INPUT:
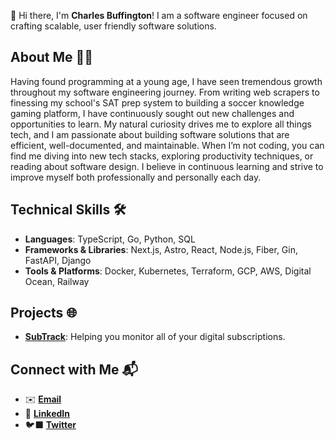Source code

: <!--
**C41M50N/C41M50N** is a ✨ _special_ ✨ repository because its `README.md` (this file) appears on your GitHub profile.

Here are some ideas to get you started:

- 🔭 I’m currently working on ...
- 🌱 I’m currently learning ...
- 👯 I’m looking to collaborate on ...
- 🤔 I’m looking for help with ...
- 💬 Ask me about ...
- 📫 How to reach me: ...
- 😄 Pronouns: ...
- ⚡ Fun fact: ...
-->

<!-- V1
## Hi there 👋

I'm Charles, a software engineer who likes to build fast! Currently, my most common tech stack consists of Golang, TypeScript, React, and Python. I have interests in software architecture, personal finance, and productivity.

Learn more about me at [my personal website (WIP)](https://www.cbuff.dev/?ref=github).


### My Favorite Languages

[![My Skills](https://skillicons.dev/icons?i=go,ts,py,kotlin)](https://skillicons.dev)


### My Favorite Technologies

[![My Skills](https://skillicons.dev/icons?i=astro,nextjs,fastapi,postgres,mongodb,docker,gcp,aws,vercel)](https://skillicons.dev)
-->

<!-- V2 -->
👋 Hi there, I'm **Charles Buffington**! I am a software engineer focused on crafting scalable, user friendly software solutions.

## About Me 🤙🏾
Having found programming at a young age, I have seen tremendous growth throughout my software engineering journey. From writing web scrapers to finessing my school's SAT prep system to building a soccer knowledge gaming platform, I have continuously sought out new challenges and opportunities to learn. My natural curiosity drives me to explore all things tech, and I am passionate about building software solutions that are efficient, well-documented, and maintainable. When I’m not coding, you can find me diving into new tech stacks, exploring productivity techniques, or reading about software design. I believe in continuous learning and strive to improve myself both professionally and personally each day.

## Technical Skills 🛠️
- **Languages**: TypeScript, Go, Python, SQL
- **Frameworks & Libraries**: Next.js, Astro, React, Node.js, Fiber, Gin, FastAPI, Django
- **Tools & Platforms**: Docker, Kubernetes, Terraform, GCP, AWS, Digital Ocean, Railway

## Projects 🌐
- [**SubTrack**](https://subtrack.cbuff.dev): Helping you monitor all of your digital subscriptions.

<!-- TODO
## Blog Posts ✍🏾
- []()
-->

## Connect with Me 📬
- ✉️ [**Email**](mailto:charles.fsb2+hello@gmail.com)
- 🔗 [**LinkedIn**](https://www.linkedin.com/in/charles-buffington/)
- 🐦‍⬛ [**Twitter**](https://x.com/C41M50N)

TASK BRIEF: The line containing "- **Languages**: TypeScript, Go, Python, SQL" begins the span, and the last line of the records above ends it. Return that span exactly, and nothing outside it.

RESULT BELOW:
- **Languages**: TypeScript, Go, Python, SQL
- **Frameworks & Libraries**: Next.js, Astro, React, Node.js, Fiber, Gin, FastAPI, Django
- **Tools & Platforms**: Docker, Kubernetes, Terraform, GCP, AWS, Digital Ocean, Railway

## Projects 🌐
- [**SubTrack**](https://subtrack.cbuff.dev): Helping you monitor all of your digital subscriptions.

<!-- TODO
## Blog Posts ✍🏾
- []()
-->

## Connect with Me 📬
- ✉️ [**Email**](mailto:charles.fsb2+hello@gmail.com)
- 🔗 [**LinkedIn**](https://www.linkedin.com/in/charles-buffington/)
- 🐦‍⬛ [**Twitter**](https://x.com/C41M50N)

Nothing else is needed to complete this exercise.